Согретый и воодушевленный этой мыслью, он поднялся на ноги; глаза его сверкали, и румянец на щеках был сильнее обычного.

— Позовите этого месье де Гарнаша, — с едва уловимым высокомерием произнес он, размышляя тем временем, что он скажет посланнику королевы-регентши и с какой интонацией, как при этом будет стоять, двигаться и выглядеть.

Его блуждающий взгляд остановился на собственном секретаре. Он вспомнил свою излюбленную позу глубоко ушедшего в дела человека. И резко произнес имя секретаря.

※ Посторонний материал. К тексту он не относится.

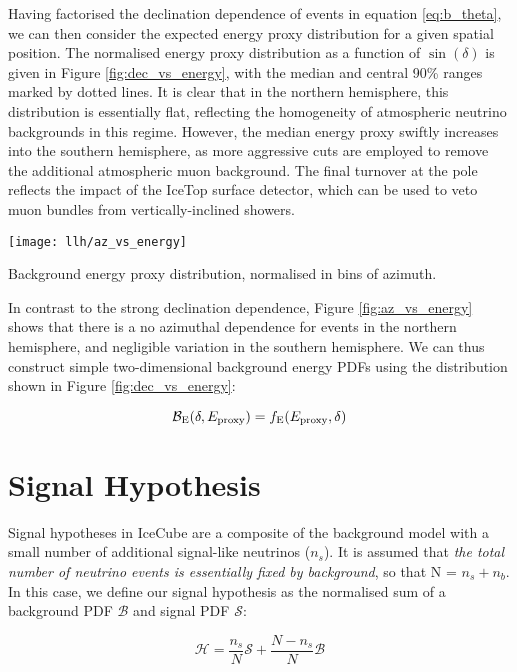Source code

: Having factorised the declination dependence of events in equation \ref{eq:b_theta}, we can then consider the expected energy proxy distribution for a given spatial position. The normalised energy proxy distribution as a function of $\sin(\delta)$ is given in Figure \ref{fig:dec_vs_energy}, with the median and central 90\% ranges marked by dotted lines. It is clear that in the northern hemisphere, this distribution is essentially flat, reflecting the homogeneity of atmospheric neutrino backgrounds in this regime. However, the median energy proxy swiftly increases into the southern hemisphere, as more aggressive cuts are employed to remove the additional atmospheric muon background. The final turnover at the pole reflects the impact of the IceTop surface detector, which can be used to veto muon bundles from vertically-inclined showers.

\begin{marginfigure}
	\centering \texttt{[image: llh/az\_vs\_energy]}
	\caption{Background energy proxy distribution, normalised in bins of azimuth.}
	\label{fig:az_vs_energy}
\end{marginfigure}

In contrast to the strong declination dependence, Figure \ref{fig:az_vs_energy} shows that there is a no azimuthal dependence for events in the northern hemisphere, and negligible variation in the southern hemisphere. We can thus construct simple two-dimensional background energy PDFs using the distribution shown in Figure \ref{fig:dec_vs_energy}:

\begin{equation}
\mathcal{B}_{\textup{E}} (\delta, E_{\textup{proxy}}) = f_{\textup{E}}(E_{\textup{proxy}}, \delta)
\label{eq:b_energy}
\end{equation}

\section{Signal Hypothesis}
\label{sec:signal}

Signal hypotheses in IceCube are a composite of the background model with a small number of additional signal-like neutrinos ($n_{s}$). It is assumed that \emph{the total number of neutrino events is essentially fixed by background}, so that N = $n_{s} + n_{b}$. In this case, we define our signal hypothesis as the normalised sum of a background PDF $\mathcal{B}$ and signal PDF $\mathcal{S}$:

\begin{equation}
\mathcal{H}= \frac{n_{s}}{N} \mathcal{S} + \frac{N - n_{s}}{N} \mathcal{B} 
\label{eq:sig_hypo_single}
\end{equation}

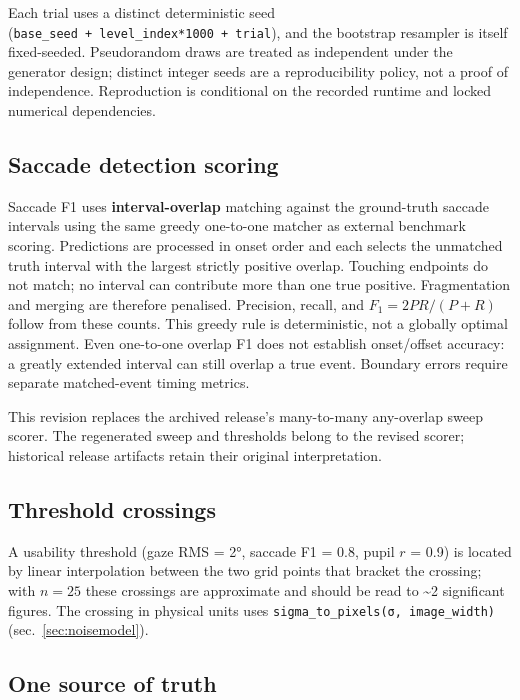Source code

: \documentclass[
]{article}
\begin{document}
Each trial uses a distinct deterministic seed
(\texttt{base\_seed\ +\ level\_index*1000\ +\ trial}), and the bootstrap
resampler is itself fixed-seeded. Pseudorandom draws are treated as
independent under the generator design; distinct integer seeds are a
reproducibility policy, not a proof of independence. Reproduction is
conditional on the recorded runtime and locked numerical dependencies.

\subsection{Saccade detection scoring}\label{saccade-detection-scoring}

Saccade F1 uses \textbf{interval-overlap} matching against the
ground-truth saccade intervals using the same greedy one-to-one matcher
as external benchmark scoring. Predictions are processed in onset order
and each selects the unmatched truth interval with the largest strictly
positive overlap. Touching endpoints do not match; no interval can
contribute more than one true positive. Fragmentation and merging are
therefore penalised. Precision, recall, and \(F_1 = 2PR/(P+R)\) follow
from these counts. This greedy rule is deterministic, not a globally
optimal assignment. Even one-to-one overlap F1 does not establish
onset/offset accuracy: a greatly extended interval can still overlap a
true event. Boundary errors require separate matched-event timing
metrics.

This revision replaces the archived release's many-to-many any-overlap
sweep scorer. The regenerated sweep and thresholds belong to the revised
scorer; historical release artifacts retain their original
interpretation.

\subsection{Threshold crossings}\label{threshold-crossings}

A usability threshold (gaze RMS = 2°, saccade F1 = 0.8, pupil \(r\) =
0.9) is located by linear interpolation between the two grid points that
bracket the crossing; with \(n=25\) these crossings are approximate and
should be read to \textasciitilde2 significant figures. The crossing in
physical units uses \texttt{sigma\_to\_pixels(σ,\ image\_width)}
(sec.~\ref{sec:noisemodel}).

\subsection{One source of truth}\label{one-source-of-truth}
\end{document}
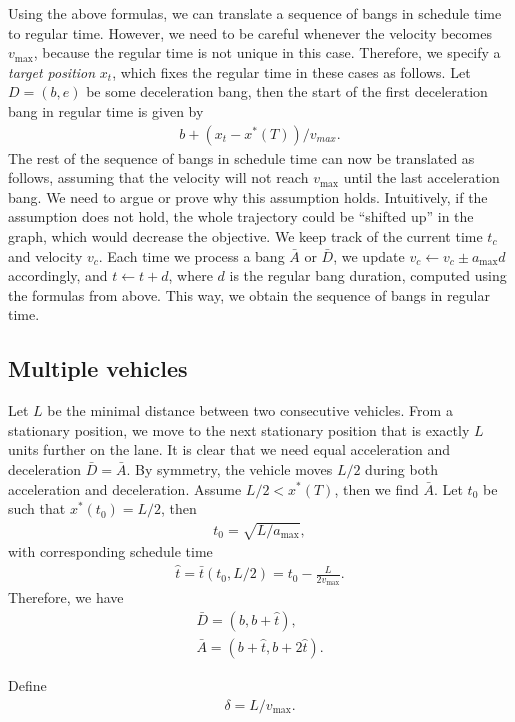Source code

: \documentclass[a4paper]{article}
\theoremstyle{definition}
\theoremstyle{plain}
\begin{document}
Using the above formulas, we can translate a sequence of bangs in schedule time
to regular time. However, we need to be careful whenever the velocity becomes
$v_{\max}$, because the regular time is not unique in this case. Therefore, we
specify a \textit{target position} $x_{t}$, which fixes the regular time in
these cases as follows. Let $D=(b,e)$ be some deceleration bang, then the start
of the first deceleration bang in regular time is given by
\begin{align*}
  b + (x_{t} - x^{*}(T)) / v_{max} .
\end{align*}
%
The rest of the sequence of bangs in schedule time can now be translated as
follows, assuming that the velocity will not reach $v_{\max}$ until the last
acceleration bang. {\color{blue} We need to argue or prove why this assumption
  holds. Intuitively, if the assumption does not hold, the whole trajectory
  could be ``shifted up'' in the graph, which would decrease the objective.} We
keep track of the current time $t_{c}$ and velocity $v_{c}$. Each time we
process a bang $\bar{A}$ or $\bar{D}$, we update $v_{c} \leftarrow v_{c} \pm a_{\max} d$
accordingly, and $t \leftarrow t + d$, where $d$ is the regular bang duration, computed
using the formulas from above. This way, we obtain the sequence of bangs in
regular time.

\subsection*{Multiple vehicles}

Let $L$ be the minimal distance between two consecutive vehicles. From a
stationary position, we move to the next stationary position that is exactly $L$
units further on the lane. It is clear that we need equal acceleration and
deceleration $\bar{D}=\bar{A}$. By symmetry, the vehicle moves $L/2$ during both
acceleration and deceleration.
%
Assume $L/2 < x^{*}(T)$, then we find $\bar{A}$.
Let $t_{0}$ be such that $x^{*}(t_{0}) = L/2$, then
\begin{align*}
t_{0} = \sqrt{L / a_{\max}} ,
\end{align*}
with corresponding schedule time
\begin{align*}
  \hat{t} = \bar{t}(t_{0}, L/2) = t_{0} - \frac{L}{2 v_{\max}} .
\end{align*}
Therefore, we have
\begin{align*}
  \bar{D} = (b, b + \hat{t}) , \\
  \bar{A} = (b + \hat{t}, b + 2 \hat{t}) .
\end{align*}


Define
\begin{align*}
  \delta = L / v_{\max} .
\end{align*}
\end{document}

Бабилас поднял свое бледное лицо; он знал, что должно за этим последовать: такое случалось и прежде. Но в его глазах не было ни тени изумления, а на отвислых губах — ни следа улыбки. Он отложил в сторону бумаги, над которыми работал, и придвинул к себе чистый лист, чтобы написать письмо, которое, как он знал по опыту, сенешал постарается отправить королеве. В подобной ситуации ее величество всегда была единственным адресатом господина де Трессана.

Дверь отворилась, портьеры раздвинулись, и Ансельм объявил:

— Месье де Гарнаш.

Трессан повернулся к прибывшему в тот самый момент, когда он быстро вошел в комнату, поклонился, держа в руке шляпу, длинные малиновые перья которой коснулись пола, выпрямился, терпеливо ожидая ответного поклона сенешала.

Гарнаш был высокого роста, широк в плечах и узок в талии, одет почти целиком в кожу. Жилет из толстой бычьей кожи плотно облегал его тело, из-под него виднелись короткие штаны цвета красного вина и чулки чуть более глубокого оттенка того же цвета, которые исчезали в высоких кожаных сапогах. На кожаной портупее, отделанной золотом, висели стальные ножны, открывающие рукоятку шпаги. Рукава камзола, выглядывавшие из-под жилета, были того же цвета и сшиты из того же материала, что и штаны. В одной руке Гарнаш держал широкополую черную шляпу с малиновыми перьями, а в другой — небольшой пергаментный свиток; и когда он двигался, звукам его шагов вторила музыка скрипящих кож и звякающих шпор, столь любезная слуху всякого военного.